The procedure used in ASGS  has been adopted for compiling the graphs. The transcript information, including start and stop of each exon are compiled from the GTF file for each of the three genomes to generate the splicing graph. All transcripts are converted to the leading strand for consistency. Exons are divided into two main groups; distinct and variant. The exon that occurs in the majority of transcripts is retained as the distinct exon, with the rest classified as variant. When exons overlap, the exons with well-determined borders, occurring in most of the transcripts is considered to be distinct. If an exon is completely contained in another larger exon, these are not merged but retained as individual exons, considered variant and then entered into a list maintaining the mapping of variant exons to distinct exons . Splicing graphs are then generated using these distinct and variant exons. The first line of the resultant splicing graph is composed entirely of distinct exons, followed by subsequent lines showing the locations of variable exons. The exons are connected by edges, representing introns in the set of transcripts provided. Splicing graphs were compiled for every alternatively spliced gene for the three genomes. The splicing graphs were then further analysed to identify the splicing events and patterns for orthologous genes.

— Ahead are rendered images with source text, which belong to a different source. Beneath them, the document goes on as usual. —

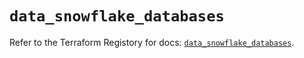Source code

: # `data_snowflake_databases`

Refer to the Terraform Registory for docs: [`data_snowflake_databases`](https://www.terraform.io/docs/providers/snowflake/d/databases).
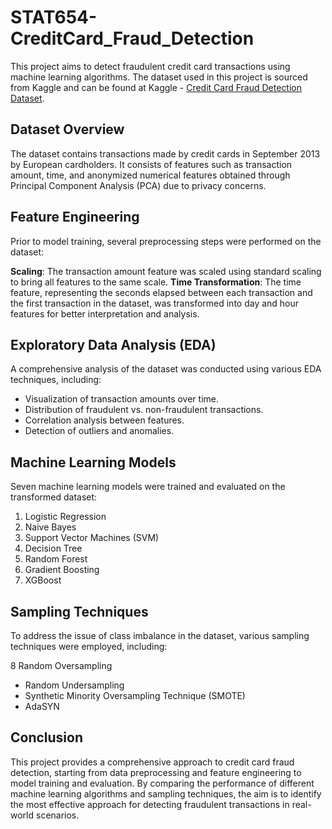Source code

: # STAT654-CreditCard_Fraud_Detection

This project aims to detect fraudulent credit card transactions using machine learning algorithms. The dataset used in this project is sourced from Kaggle and can be found at Kaggle - [Credit Card Fraud Detection Dataset](https://www.kaggle.com/datasets/mlg-ulb/creditcardfraud).

## Dataset Overview
The dataset contains transactions made by credit cards in September 2013 by European cardholders. It consists of features such as transaction amount, time, and anonymized numerical features obtained through Principal Component Analysis (PCA) due to privacy concerns.

## Feature Engineering
Prior to model training, several preprocessing steps were performed on the dataset:

**Scaling**: The transaction amount feature was scaled using standard scaling to bring all features to the same scale.
**Time Transformation**: The time feature, representing the seconds elapsed between each transaction and the first transaction in the dataset, was transformed into day and hour features for better interpretation and analysis.

## Exploratory Data Analysis (EDA)
A comprehensive analysis of the dataset was conducted using various EDA techniques, including:

* Visualization of transaction amounts over time.
* Distribution of fraudulent vs. non-fraudulent transactions.
* Correlation analysis between features.
* Detection of outliers and anomalies.

## Machine Learning Models
Seven machine learning models were trained and evaluated on the transformed dataset:

1. Logistic Regression
2. Naive Bayes
3. Support Vector Machines (SVM)
4. Decision Tree
5. Random Forest
6. Gradient Boosting
7. XGBoost

## Sampling Techniques
To address the issue of class imbalance in the dataset, various sampling techniques were employed, including:

8 Random Oversampling
* Random Undersampling
* Synthetic Minority Oversampling Technique (SMOTE)
* AdaSYN

## Conclusion
This project provides a comprehensive approach to credit card fraud detection, starting from data preprocessing and feature engineering to model training and evaluation. By comparing the performance of different machine learning algorithms and sampling techniques, the aim is to identify the most effective approach for detecting fraudulent transactions in real-world scenarios.
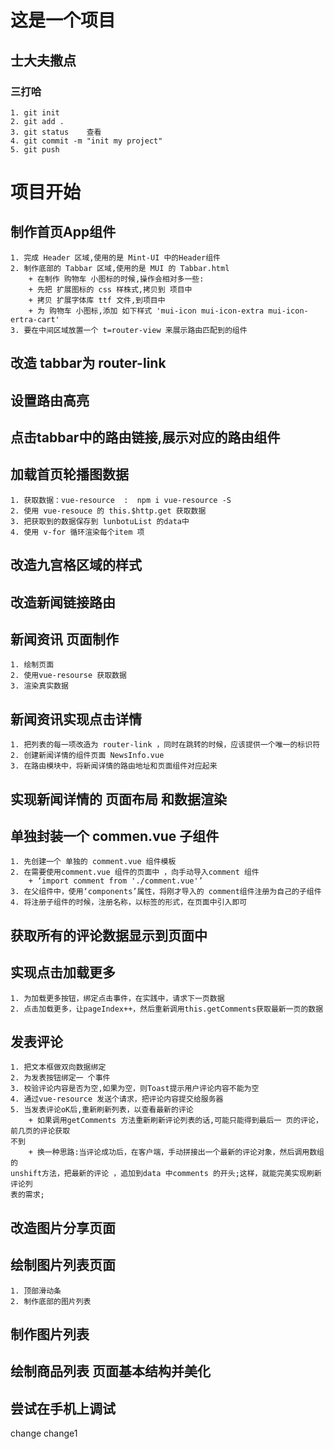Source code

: # 这是一个项目
## 士大夫撒点
### 三打哈
    1. git init   
    2. git add .  
    3. git status    查看
    4. git commit -m "init my project"
    5. git push

# 项目开始

## 制作首页App组件
    1. 完成 Header 区域,使用的是 Mint-UI 中的Header组件
    2. 制作底部的 Tabbar 区域,使用的是 MUI 的 Tabbar.html
        + 在制作 购物车 小图标的时候,操作会相对多一些:
        + 先把 扩展图标的 css 样株式,拷贝到 项目中
        + 拷贝 扩展字体库 ttf 文件,到项目中
        + 为 购物车 小图标,添加 如下样式 'mui-icon mui-icon-extra mui-icon-ertra-cart'
    3. 要在中间区域放置一个 t=router-view 来展示路由匹配到的组件
## 改造 tabbar为 router-link

## 设置路由高亮

## 点击tabbar中的路由链接,展示对应的路由组件

## 加载首页轮播图数据
    1. 获取数据：vue-resource  :  npm i vue-resource -S
    2. 使用 vue-resouce 的 this.$http.get 获取数据
    3. 把获取到的数据保存到 lunbotuList 的data中
    4. 使用 v-for 循环渲染每个item 项
 
## 改造九宫格区域的样式

## 改造新闻链接路由

## 新闻资讯 页面制作  
    1. 绘制页面
    2. 使用vue-resourse 获取数据
    3. 渲染真实数据   

## 新闻资讯实现点击详情
    1. 把列表的每一项改造为 router-link ，同时在跳转的时候，应该提供一个唯一的标识符
    2. 创建新闻详情的组件页面 NewsInfo.vue
    3. 在路由模块中，将新闻详情的路由地址和页面组件对应起来

## 实现新闻详情的 页面布局 和数据渲染

## 单独封装一个 commen.vue 子组件
    1. 先创建一个 单独的 comment.vue 组件模板
    2. 在需要使用comment.vue 组件的页面中 ，向手动导入comment 组件
        + ‘import comment from './comment.vue'’
    3. 在父组件中，使用‘components’属性，将刚才导入的 comment组件注册为自己的子组件
    4. 将注册子组件的时候，注册名称，以标签的形式，在页面中引入即可  

## 获取所有的评论数据显示到页面中

## 实现点击加载更多
    1. 为加载更多按钮，绑定点击事件，在实践中，请求下一页数据
    2. 点击加载更多，让pageIndex++，然后重新调用this.getComments获取最新一页的数据

## 发表评论
    1. 把文本框做双向数据绑定
    2. 为发表按钮绑定一 个事件
    3. 校验评论内容是否为空,如果为空，则Toast提示用户评论内容不能为空
    4. 通过vue-resource 发送个请求，把评论内容提交给服务器
    5. 当发表评论oK后,重新刷新列表，以查看最新的评论
        + 如果调用getComments 方法重新刷新评论列表的话,可能只能得到最后一 页的评论，前几页的评论获取
    不到
        + 换一种思路:当评论成功后，在客户端，手动拼接出一个最新的评论对象，然后调用数组的
    unshift方法，把最新的评论 ，追加到data 中comments 的开头;这样，就能完美实现刷新评论列
    表的需求;

## 改造图片分享页面
## 绘制图片列表页面
    1. 顶部滑动条
    2. 制作底部的图片列表

## 制作图片列表

## 绘制商品列表 页面基本结构并美化

## 尝试在手机上调试

change
change1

Basic statistical measures like the mean, median and standard deviation were calculated for all three genomes in order to analyse the exon and intron size conservation across the three genomes for the complete and orthologous AS gene sets. The number of exons per transcript for the three genomes was also calculated.
Splice site mutations are believed to cause several genetic diseases. It is therefore very important to identify variations in the splice site. The frequencies of GT-AG, GC-AG, AT-AC splice site motifs were computed for bovine and analysed and compared to the splice site information for human and mouse obtained from ASTD.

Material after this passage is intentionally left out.